5.9 Other Matters. With respect to each Type of Common Collateral, to the extent that the Second Priority Representative, any other Second Priority Secured Party, the Third Priority Representative or any other Third Priority Secured Party has or acquires rights under Section 363 or Section 364 of the Bankruptcy Code with respect to any of such Common Collateral, and the Second Priority Representative agrees, on behalf of itself and the other Second Priority Secured Parties, and the Third Priority Representative agrees, on behalf of itself and the other Third Priority Secured Parties, not to assert any of such rights in violation of this Agreement; provided that (a) if requested by the First Priority Representative, the Second Priority Representative and/or the Third Priority Representative shall timely exercise such rights in the manner requested by the First Priority Representative, including any rights to payments in respect of such rights and (b) after the First Priority Obligations Payment Date but prior to the Second Priority Obligations Payment Date, if requested by the Second Priority Representative, the Third Priority Representative shall timely exercise such rights in the manner requested by the Second Priority Representative, including any rights to payments in respect of such rights.
5.10 No Waiver of Rights of First Priority Secured Parties.

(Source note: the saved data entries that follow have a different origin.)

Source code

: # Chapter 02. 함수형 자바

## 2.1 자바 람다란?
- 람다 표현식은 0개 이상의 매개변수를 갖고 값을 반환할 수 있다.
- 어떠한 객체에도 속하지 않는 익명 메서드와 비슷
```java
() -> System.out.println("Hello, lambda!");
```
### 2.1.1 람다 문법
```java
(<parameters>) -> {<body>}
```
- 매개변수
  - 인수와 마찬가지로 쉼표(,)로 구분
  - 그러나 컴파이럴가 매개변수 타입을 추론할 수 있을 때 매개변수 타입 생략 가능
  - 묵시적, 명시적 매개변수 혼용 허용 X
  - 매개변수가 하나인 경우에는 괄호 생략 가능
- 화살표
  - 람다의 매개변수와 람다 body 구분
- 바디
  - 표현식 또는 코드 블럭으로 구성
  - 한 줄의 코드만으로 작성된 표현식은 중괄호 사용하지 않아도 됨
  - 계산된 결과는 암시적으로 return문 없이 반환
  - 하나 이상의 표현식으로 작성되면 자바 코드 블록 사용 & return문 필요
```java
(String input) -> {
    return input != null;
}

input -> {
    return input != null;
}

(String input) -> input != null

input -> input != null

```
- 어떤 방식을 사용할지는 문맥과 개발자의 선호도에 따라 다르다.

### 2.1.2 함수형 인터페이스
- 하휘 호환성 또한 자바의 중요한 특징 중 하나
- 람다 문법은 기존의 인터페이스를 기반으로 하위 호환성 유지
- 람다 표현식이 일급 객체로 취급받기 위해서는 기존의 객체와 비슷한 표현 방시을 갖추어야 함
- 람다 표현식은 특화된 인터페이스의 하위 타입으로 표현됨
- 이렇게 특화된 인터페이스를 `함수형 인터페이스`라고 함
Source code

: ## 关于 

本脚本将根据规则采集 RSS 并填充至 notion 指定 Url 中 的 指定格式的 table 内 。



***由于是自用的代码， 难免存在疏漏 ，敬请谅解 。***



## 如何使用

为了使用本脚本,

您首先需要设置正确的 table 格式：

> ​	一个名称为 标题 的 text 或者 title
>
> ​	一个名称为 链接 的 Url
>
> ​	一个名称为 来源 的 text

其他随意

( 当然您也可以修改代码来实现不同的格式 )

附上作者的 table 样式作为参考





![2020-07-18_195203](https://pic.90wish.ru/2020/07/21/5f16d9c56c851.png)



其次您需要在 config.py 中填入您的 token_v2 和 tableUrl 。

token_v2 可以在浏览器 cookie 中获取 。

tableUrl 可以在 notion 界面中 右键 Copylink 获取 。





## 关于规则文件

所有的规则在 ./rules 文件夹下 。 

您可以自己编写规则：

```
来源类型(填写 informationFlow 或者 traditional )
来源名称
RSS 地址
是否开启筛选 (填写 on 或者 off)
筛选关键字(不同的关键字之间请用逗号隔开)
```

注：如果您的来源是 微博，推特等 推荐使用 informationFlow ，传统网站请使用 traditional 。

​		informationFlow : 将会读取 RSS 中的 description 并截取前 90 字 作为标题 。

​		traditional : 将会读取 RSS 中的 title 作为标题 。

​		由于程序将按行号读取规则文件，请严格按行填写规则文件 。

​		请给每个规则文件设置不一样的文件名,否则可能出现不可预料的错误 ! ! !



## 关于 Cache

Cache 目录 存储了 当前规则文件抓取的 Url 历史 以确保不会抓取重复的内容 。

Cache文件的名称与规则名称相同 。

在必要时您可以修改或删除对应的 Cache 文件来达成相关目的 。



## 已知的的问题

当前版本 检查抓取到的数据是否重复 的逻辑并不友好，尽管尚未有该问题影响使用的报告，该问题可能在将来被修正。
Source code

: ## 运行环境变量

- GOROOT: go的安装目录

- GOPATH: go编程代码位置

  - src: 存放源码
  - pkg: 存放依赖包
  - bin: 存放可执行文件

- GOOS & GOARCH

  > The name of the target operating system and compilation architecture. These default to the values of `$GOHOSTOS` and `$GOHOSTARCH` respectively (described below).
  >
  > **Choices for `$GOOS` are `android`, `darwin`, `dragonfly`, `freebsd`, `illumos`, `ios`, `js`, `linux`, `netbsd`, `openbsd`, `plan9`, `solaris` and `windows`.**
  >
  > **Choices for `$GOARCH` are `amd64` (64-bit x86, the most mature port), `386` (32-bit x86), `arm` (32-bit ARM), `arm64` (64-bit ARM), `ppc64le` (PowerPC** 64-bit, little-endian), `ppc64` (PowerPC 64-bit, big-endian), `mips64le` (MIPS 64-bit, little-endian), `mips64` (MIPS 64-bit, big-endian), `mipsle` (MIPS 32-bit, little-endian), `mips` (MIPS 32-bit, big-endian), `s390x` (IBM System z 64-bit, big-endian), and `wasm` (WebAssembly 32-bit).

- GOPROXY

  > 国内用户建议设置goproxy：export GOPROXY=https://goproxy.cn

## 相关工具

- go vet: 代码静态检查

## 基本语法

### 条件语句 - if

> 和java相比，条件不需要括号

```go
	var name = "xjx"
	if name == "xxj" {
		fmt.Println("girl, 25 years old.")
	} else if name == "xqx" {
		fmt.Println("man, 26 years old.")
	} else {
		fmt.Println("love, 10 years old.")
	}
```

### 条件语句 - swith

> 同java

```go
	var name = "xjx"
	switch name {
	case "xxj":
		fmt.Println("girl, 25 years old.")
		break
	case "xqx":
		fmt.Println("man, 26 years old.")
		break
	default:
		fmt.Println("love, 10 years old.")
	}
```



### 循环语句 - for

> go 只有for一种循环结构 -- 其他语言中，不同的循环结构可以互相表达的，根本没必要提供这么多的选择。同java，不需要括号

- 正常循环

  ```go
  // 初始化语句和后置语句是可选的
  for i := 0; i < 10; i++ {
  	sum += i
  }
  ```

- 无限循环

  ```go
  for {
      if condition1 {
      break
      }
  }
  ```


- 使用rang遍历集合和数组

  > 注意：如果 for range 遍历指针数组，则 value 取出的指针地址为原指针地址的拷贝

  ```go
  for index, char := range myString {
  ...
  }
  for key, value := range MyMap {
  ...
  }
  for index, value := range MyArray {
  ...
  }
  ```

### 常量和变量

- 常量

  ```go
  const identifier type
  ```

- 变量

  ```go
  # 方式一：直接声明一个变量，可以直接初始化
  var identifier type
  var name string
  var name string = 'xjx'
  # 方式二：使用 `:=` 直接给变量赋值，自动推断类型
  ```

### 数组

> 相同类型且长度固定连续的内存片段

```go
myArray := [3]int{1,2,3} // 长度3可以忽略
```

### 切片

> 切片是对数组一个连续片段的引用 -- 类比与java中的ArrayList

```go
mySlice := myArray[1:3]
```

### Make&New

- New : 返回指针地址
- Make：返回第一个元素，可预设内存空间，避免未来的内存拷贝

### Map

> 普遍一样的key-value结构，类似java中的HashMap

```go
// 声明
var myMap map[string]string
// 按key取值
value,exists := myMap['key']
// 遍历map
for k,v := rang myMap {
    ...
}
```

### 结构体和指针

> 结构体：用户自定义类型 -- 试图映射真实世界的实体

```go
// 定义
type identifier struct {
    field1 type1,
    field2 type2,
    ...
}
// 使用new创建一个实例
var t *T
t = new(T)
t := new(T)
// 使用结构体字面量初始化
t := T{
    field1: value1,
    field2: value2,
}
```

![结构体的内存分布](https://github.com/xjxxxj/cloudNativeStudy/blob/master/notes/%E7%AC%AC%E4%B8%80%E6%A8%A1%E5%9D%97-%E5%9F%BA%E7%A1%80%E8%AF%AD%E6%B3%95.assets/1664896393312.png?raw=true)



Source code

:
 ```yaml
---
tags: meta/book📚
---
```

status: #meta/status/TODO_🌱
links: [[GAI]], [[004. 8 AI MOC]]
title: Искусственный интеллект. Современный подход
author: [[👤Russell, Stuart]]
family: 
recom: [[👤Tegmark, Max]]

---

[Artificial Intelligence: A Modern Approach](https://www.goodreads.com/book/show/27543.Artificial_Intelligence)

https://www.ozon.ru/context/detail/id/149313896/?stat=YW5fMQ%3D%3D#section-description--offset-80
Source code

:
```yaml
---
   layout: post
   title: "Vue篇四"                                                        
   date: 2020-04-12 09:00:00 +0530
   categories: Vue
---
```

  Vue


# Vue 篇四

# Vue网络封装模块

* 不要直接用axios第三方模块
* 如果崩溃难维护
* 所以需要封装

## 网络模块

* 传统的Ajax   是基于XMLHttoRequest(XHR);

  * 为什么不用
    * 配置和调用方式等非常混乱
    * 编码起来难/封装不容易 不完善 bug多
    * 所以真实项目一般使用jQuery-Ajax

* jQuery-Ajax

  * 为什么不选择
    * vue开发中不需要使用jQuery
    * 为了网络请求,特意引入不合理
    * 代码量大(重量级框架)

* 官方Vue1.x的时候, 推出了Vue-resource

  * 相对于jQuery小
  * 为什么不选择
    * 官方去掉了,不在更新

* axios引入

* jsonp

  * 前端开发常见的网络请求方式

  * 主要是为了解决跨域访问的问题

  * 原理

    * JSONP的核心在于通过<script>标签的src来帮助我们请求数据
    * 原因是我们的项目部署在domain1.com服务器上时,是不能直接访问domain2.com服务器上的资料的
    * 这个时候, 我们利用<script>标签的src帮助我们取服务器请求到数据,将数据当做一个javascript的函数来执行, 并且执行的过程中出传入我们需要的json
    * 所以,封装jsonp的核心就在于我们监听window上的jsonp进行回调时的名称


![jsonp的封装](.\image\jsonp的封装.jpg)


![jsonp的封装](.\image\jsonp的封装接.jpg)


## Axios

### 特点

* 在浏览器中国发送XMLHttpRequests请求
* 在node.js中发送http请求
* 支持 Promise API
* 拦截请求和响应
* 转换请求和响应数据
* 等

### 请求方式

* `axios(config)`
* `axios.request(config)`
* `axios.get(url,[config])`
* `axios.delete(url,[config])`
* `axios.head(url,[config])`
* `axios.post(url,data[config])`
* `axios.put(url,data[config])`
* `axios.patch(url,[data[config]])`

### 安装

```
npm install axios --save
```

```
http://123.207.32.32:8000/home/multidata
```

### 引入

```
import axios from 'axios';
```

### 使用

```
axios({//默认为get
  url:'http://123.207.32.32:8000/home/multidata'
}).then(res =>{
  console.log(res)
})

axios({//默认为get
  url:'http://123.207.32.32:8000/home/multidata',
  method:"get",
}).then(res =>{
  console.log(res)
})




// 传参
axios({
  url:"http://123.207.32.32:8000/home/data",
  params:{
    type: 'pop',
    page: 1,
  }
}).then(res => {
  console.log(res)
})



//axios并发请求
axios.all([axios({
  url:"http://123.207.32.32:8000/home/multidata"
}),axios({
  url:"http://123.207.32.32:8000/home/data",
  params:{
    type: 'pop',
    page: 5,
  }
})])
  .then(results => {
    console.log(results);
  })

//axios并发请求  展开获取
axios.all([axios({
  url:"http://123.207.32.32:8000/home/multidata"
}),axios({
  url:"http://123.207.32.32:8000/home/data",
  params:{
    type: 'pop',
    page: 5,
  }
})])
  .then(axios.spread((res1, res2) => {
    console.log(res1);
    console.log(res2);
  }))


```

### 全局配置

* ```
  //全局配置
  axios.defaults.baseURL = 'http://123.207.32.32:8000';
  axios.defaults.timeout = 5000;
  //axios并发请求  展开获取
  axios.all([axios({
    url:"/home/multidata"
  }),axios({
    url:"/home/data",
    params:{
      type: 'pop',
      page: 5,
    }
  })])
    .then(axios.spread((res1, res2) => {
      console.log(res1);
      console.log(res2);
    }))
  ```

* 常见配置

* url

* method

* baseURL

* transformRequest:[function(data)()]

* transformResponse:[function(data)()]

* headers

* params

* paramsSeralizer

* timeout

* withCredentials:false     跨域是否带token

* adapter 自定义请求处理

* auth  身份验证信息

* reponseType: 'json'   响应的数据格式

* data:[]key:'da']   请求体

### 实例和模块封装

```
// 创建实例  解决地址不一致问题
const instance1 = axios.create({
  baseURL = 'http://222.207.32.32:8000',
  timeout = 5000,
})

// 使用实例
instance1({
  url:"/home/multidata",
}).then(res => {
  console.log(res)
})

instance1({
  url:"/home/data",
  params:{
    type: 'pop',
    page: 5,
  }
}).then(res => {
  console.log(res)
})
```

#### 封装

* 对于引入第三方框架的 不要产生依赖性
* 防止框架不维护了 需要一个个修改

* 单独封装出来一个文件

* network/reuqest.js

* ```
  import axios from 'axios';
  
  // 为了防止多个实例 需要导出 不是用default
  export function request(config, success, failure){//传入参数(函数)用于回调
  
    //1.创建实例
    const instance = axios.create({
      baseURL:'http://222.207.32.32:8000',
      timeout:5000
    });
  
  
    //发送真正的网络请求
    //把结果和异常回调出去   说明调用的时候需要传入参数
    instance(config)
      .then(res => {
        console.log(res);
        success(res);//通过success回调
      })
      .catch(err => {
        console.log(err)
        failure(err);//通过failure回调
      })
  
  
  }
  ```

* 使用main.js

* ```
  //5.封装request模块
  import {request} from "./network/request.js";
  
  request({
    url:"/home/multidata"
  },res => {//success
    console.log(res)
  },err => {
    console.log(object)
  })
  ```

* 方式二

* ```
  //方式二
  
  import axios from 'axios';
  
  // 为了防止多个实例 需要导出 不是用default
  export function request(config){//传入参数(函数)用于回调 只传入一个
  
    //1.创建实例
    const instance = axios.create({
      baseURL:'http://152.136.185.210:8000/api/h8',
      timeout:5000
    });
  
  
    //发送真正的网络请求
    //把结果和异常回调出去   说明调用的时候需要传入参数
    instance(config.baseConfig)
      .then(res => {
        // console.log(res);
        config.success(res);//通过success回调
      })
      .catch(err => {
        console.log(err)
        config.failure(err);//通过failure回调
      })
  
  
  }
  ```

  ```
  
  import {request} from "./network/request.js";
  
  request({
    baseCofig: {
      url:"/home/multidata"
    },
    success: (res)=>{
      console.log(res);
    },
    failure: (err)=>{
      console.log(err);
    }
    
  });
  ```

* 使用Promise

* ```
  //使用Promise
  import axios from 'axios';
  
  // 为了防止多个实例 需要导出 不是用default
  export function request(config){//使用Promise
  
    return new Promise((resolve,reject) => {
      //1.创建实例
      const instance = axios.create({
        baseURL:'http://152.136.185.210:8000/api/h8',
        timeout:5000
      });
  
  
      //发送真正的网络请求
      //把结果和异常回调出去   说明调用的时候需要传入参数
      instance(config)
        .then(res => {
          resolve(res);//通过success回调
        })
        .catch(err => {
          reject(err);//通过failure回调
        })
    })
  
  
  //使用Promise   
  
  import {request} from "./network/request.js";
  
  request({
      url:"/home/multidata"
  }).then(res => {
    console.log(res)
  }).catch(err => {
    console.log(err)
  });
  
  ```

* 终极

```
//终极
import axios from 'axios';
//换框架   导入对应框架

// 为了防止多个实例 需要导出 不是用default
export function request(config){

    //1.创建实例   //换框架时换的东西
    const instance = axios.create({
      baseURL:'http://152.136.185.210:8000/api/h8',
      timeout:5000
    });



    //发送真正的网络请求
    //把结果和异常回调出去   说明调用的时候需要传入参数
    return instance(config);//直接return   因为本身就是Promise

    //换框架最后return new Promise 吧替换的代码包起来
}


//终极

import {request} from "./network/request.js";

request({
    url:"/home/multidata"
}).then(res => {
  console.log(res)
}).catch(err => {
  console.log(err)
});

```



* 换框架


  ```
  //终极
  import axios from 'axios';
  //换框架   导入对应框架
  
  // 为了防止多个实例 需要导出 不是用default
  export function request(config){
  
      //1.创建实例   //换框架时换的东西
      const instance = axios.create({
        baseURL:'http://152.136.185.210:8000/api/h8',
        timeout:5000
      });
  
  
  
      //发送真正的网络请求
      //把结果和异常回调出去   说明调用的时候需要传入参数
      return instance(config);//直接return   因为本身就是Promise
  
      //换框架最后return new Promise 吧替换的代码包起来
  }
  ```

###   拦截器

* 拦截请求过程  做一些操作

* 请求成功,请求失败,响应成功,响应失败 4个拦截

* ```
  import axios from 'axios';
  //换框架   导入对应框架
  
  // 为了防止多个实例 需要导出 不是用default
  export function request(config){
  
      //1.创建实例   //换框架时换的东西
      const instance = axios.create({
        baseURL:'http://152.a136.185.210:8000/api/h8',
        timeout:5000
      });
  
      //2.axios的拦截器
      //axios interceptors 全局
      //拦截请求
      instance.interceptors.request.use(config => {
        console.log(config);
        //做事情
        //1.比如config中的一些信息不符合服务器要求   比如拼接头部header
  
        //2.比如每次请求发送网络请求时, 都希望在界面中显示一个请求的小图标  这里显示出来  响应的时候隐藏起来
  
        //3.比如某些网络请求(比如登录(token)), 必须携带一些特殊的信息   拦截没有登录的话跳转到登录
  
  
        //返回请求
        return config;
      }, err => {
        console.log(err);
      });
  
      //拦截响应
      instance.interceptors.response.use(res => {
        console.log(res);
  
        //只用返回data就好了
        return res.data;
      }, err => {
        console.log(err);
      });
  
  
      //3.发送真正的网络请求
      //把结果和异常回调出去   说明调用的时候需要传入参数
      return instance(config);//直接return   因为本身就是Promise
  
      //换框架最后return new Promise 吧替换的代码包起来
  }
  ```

With respect to each Type of Common Collateral, nothing contained herein shall prohibit or in any way limit the First Priority Representative or any other First Priority Secured Party from objecting in any Insolvency Proceeding or otherwise to any action taken by any Second Priority Secured Party or Third Priority Secured Party, other than any action taken by such Second Priority Secured Party or Third Priority Secured Party, as the case may be, that is expressly permitted by this Agreement; provided, however, that, notwithstanding Section 5.4 hereof, (a) the First Priority Representative and the First Priority Secured Parties may object to the provision of cash payments as adequate protection to the Second Priority Secured Parties or the Third Priority Secured Parties, as the case may be and (b) the Second Priority Representative and the Second Priority Secured Parties may object to the provision of cash payments as adequate protection to the Third Priority Secured Parties.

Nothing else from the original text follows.